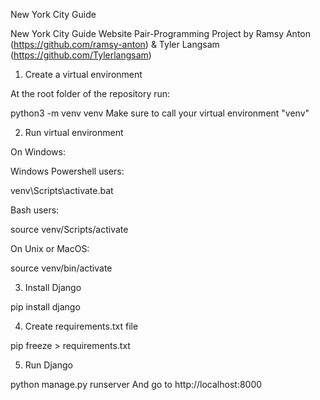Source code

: New York City Guide

New York City Guide Website Pair-Programming Project
by Ramsy Anton (https://github.com/ramsy-anton) & Tyler Langsam (https://github.com/Tylerlangsam)


1. Create a virtual environment

At the root folder of the repository run:

python3 -m venv venv
Make sure to call your virtual environment "venv"

2. Run virtual environment

On Windows:

Windows Powershell users:

venv\Scripts\activate.bat

Bash users:

source venv/Scripts/activate

On Unix or MacOS:

source venv/bin/activate

3. Install Django

pip install django

4. Create requirements.txt file

pip freeze > requirements.txt

5. Run Django

python manage.py runserver
And go to http://localhost:8000
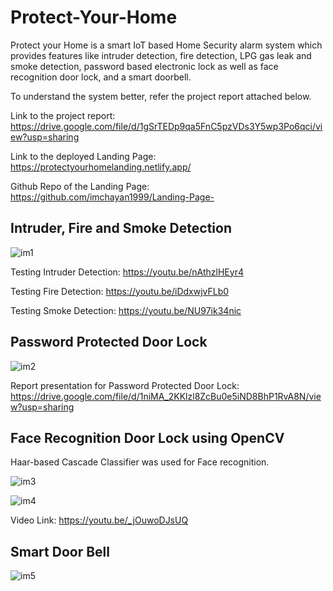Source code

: # Protect-Your-Home

Protect your Home is a smart IoT based Home Security alarm system which provides features like intruder detection, fire detection, LPG gas leak and smoke detection, password based electronic lock as well as face recognition door lock, and a smart doorbell.

To understand the system better, refer the project report attached below.

Link to the project report: https://drive.google.com/file/d/1gSrTEDp9qa5FnC5pzVDs3Y5wp3Po6qci/view?usp=sharing

Link to the deployed Landing Page: https://protectyourhomelanding.netlify.app/

Github Repo of the Landing Page: https://github.com/imchayan1999/Landing-Page-

## Intruder, Fire and Smoke Detection

![im1](https://user-images.githubusercontent.com/45001843/123505950-50387500-d67f-11eb-8f62-39f9a7d790a7.png)

Testing Intruder Detection: https://youtu.be/nAthzlHEyr4

Testing Fire Detection: https://youtu.be/iDdxwjvFLb0

Testing Smoke Detection: https://youtu.be/NU97ik34nic

## Password Protected Door Lock

![im2](https://user-images.githubusercontent.com/45001843/123506770-a0193b00-d683-11eb-9a3f-bc636ebea490.png)

Report presentation for Password Protected Door Lock: https://drive.google.com/file/d/1niMA_2KKlzl8ZcBu0e5iND8BhP1RvA8N/view?usp=sharing

## Face Recognition Door Lock using OpenCV

Haar-based Cascade Classifier was used for Face recognition.

![im3](https://user-images.githubusercontent.com/45001843/123506959-904e2680-d684-11eb-9bb7-b1913d86793e.png)

![im4](https://user-images.githubusercontent.com/45001843/123507011-c9869680-d684-11eb-95ab-e2ca23476edb.jpg)

Video Link: https://youtu.be/_jOuwoDJsUQ

## Smart Door Bell

![im5](https://user-images.githubusercontent.com/45001843/123507081-39951c80-d685-11eb-88d3-a551648c286c.png)


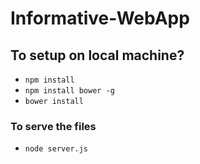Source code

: # Informative-WebApp


## To setup on local machine?
- `npm install`
- `npm install bower -g`
- `bower install`


### To serve the files

 - `node server.js`


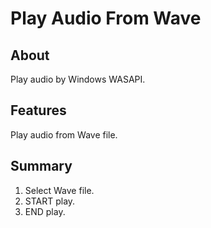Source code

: # Play Audio From Wave

## About

Play audio by Windows WASAPI.

## Features

Play audio from Wave file.

## Summary

1. Select Wave file.
2. START play.
3. END play.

________________________________________

Exercise aim:
Provide only the count of lines in the records above that hold the word "environment".

Result below:
3